Start of Dataset excerpts

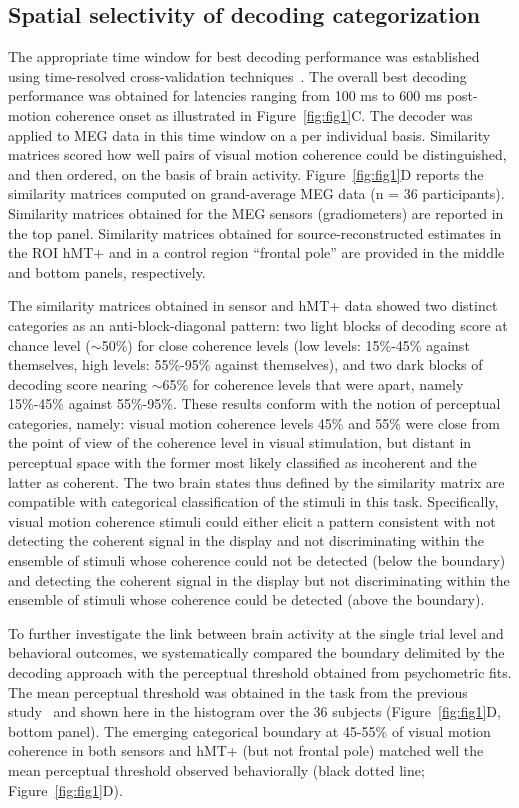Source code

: \subsection*{Spatial selectivity of decoding categorization}
The appropriate time window for best decoding performance was established using time-resolved cross-validation techniques~\cite{21ramkumar2013feature}. The overall best decoding performance was obtained for latencies ranging from 100 ms to 600 ms post-motion coherence onset as illustrated in Figure~\ref{fig:fig1}C. The decoder was applied to MEG data in this time window on a per individual basis. Similarity matrices scored how well pairs of visual motion coherence could be distinguished, and then ordered, on the basis of brain activity. Figure~\ref{fig:fig1}D reports the similarity matrices computed on grand-average MEG data (n = 36 participants). Similarity matrices obtained for the MEG sensors (gradiometers) are reported in the top panel. Similarity matrices obtained for source-reconstructed estimates in the ROI hMT+ and in a control region “frontal pole” are provided in the middle and bottom panels, respectively. 

The similarity matrices obtained in sensor and hMT+ data showed two distinct categories as an anti-block-diagonal pattern: two light blocks of decoding score at chance level ($\sim$50\%) for close coherence levels (low levels: 15\%-45\% against themselves, high levels: 55\%-95\% against themselves), and two dark blocks of decoding score nearing $\sim$65\% for coherence levels that were apart, namely 15\%-45\% against 55\%-95\%. These results conform with the notion of perceptual categories, namely: visual motion coherence levels 45\% and 55\% were close from the point of view of the coherence level in visual stimulation, but distant in perceptual space with the former most likely classified as incoherent and the latter as coherent. The two brain states thus defined by the similarity matrix are compatible with categorical classification of the stimuli in this task. Specifically, visual motion coherence stimuli could either elicit a pattern consistent with not detecting the coherent signal in the display and not discriminating within the ensemble of stimuli whose coherence could not be detected (below the boundary) and detecting the coherent signal in the display but not discriminating within the ensemble of stimuli whose coherence could be detected (above the boundary).

To further investigate the link between brain activity at the single trial level and  behavioral outcomes, we systematically compared the boundary delimited by the decoding approach with the perceptual threshold obtained from psychometric fits. The mean perceptual threshold was obtained in the task from the previous study~\cite{23zilber2014supramodal} and shown here in the histogram over the 36 subjects (Figure~\ref{fig:fig1}D, bottom panel). The emerging categorical boundary at 45-55\% of visual motion coherence in both sensors and hMT+ (but not frontal pole) matched well the mean perceptual threshold observed behaviorally (black dotted line; Figure~\ref{fig:fig1}D).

End of Dataset excerpts

• [What is required] Nothing may be altered when you restate the records, but every picture must be dropped.

• [Result of the task]
Source code

: \subsection*{Spatial selectivity of decoding categorization}
The appropriate time window for best decoding performance was established using time-resolved cross-validation techniques~\cite{21ramkumar2013feature}. The overall best decoding performance was obtained for latencies ranging from 100 ms to 600 ms post-motion coherence onset as illustrated in Figure~\ref{fig:fig1}C. The decoder was applied to MEG data in this time window on a per individual basis. Similarity matrices scored how well pairs of visual motion coherence could be distinguished, and then ordered, on the basis of brain activity. Figure~\ref{fig:fig1}D reports the similarity matrices computed on grand-average MEG data (n = 36 participants). Similarity matrices obtained for the MEG sensors (gradiometers) are reported in the top panel. Similarity matrices obtained for source-reconstructed estimates in the ROI hMT+ and in a control region “frontal pole” are provided in the middle and bottom panels, respectively. 

The similarity matrices obtained in sensor and hMT+ data showed two distinct categories as an anti-block-diagonal pattern: two light blocks of decoding score at chance level ($\sim$50\%) for close coherence levels (low levels: 15\%-45\% against themselves, high levels: 55\%-95\% against themselves), and two dark blocks of decoding score nearing $\sim$65\% for coherence levels that were apart, namely 15\%-45\% against 55\%-95\%. These results conform with the notion of perceptual categories, namely: visual motion coherence levels 45\% and 55\% were close from the point of view of the coherence level in visual stimulation, but distant in perceptual space with the former most likely classified as incoherent and the latter as coherent. The two brain states thus defined by the similarity matrix are compatible with categorical classification of the stimuli in this task. Specifically, visual motion coherence stimuli could either elicit a pattern consistent with not detecting the coherent signal in the display and not discriminating within the ensemble of stimuli whose coherence could not be detected (below the boundary) and detecting the coherent signal in the display but not discriminating within the ensemble of stimuli whose coherence could be detected (above the boundary).

To further investigate the link between brain activity at the single trial level and  behavioral outcomes, we systematically compared the boundary delimited by the decoding approach with the perceptual threshold obtained from psychometric fits. The mean perceptual threshold was obtained in the task from the previous study~\cite{23zilber2014supramodal} and shown here in the histogram over the 36 subjects (Figure~\ref{fig:fig1}D, bottom panel). The emerging categorical boundary at 45-55\% of visual motion coherence in both sensors and hMT+ (but not frontal pole) matched well the mean perceptual threshold observed behaviorally (black dotted line; Figure~\ref{fig:fig1}D).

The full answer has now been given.